Material for this exercise: Begin

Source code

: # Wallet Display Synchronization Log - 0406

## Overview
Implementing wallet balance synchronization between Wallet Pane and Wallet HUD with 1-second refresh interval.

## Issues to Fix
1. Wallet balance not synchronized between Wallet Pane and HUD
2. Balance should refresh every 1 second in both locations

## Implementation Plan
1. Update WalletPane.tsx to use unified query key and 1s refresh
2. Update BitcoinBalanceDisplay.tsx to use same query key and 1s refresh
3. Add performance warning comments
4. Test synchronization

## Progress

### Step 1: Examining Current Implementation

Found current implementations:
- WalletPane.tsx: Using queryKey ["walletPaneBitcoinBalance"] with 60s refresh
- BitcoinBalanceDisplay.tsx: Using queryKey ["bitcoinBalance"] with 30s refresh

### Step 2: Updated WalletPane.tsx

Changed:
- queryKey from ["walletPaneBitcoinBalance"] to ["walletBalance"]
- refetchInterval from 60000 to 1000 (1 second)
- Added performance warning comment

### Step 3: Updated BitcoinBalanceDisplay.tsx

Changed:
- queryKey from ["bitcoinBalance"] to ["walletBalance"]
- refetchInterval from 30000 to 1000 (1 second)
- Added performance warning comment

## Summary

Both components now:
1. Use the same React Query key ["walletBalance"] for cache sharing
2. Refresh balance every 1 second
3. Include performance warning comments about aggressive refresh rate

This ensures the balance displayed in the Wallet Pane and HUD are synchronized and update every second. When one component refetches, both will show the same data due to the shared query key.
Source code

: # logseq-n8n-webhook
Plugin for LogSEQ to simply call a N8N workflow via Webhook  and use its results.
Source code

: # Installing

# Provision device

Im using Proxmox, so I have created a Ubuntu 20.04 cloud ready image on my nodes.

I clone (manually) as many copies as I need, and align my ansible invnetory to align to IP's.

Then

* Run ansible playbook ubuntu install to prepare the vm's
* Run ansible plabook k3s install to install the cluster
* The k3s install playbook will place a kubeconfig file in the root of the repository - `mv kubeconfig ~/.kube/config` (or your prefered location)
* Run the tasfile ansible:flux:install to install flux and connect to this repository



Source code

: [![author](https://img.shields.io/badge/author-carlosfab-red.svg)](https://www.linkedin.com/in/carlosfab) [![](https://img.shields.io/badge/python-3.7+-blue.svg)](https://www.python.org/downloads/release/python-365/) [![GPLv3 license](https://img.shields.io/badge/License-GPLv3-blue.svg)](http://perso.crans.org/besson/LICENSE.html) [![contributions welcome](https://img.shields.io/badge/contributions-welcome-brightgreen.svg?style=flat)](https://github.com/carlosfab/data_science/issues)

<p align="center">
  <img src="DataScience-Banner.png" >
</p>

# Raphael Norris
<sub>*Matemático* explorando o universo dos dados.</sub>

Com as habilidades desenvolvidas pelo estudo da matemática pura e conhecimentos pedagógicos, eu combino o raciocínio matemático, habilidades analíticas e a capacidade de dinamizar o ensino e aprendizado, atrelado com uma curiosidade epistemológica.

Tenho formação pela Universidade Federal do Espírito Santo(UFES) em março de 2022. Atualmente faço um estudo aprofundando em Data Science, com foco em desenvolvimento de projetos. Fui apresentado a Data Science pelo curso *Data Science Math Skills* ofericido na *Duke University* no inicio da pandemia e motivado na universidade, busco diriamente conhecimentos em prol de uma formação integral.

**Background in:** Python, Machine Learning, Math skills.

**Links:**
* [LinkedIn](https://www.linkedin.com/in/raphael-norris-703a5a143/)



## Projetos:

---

Material for this exercise: End

- **Required work**
Copy back the listing above exactly, but only from the line with "1. Use the same" through the line with "install the cluster", both ends included.

- **Task response**
1. Use the same React Query key ["walletBalance"] for cache sharing
2. Refresh balance every 1 second
3. Include performance warning comments about aggressive refresh rate

This ensures the balance displayed in the Wallet Pane and HUD are synchronized and update every second. When one component refetches, both will show the same data due to the shared query key.
Source code

: # logseq-n8n-webhook
Plugin for LogSEQ to simply call a N8N workflow via Webhook  and use its results.
Source code

: # Installing

# Provision device

Im using Proxmox, so I have created a Ubuntu 20.04 cloud ready image on my nodes.

I clone (manually) as many copies as I need, and align my ansible invnetory to align to IP's.

Then

* Run ansible playbook ubuntu install to prepare the vm's
* Run ansible plabook k3s install to install the cluster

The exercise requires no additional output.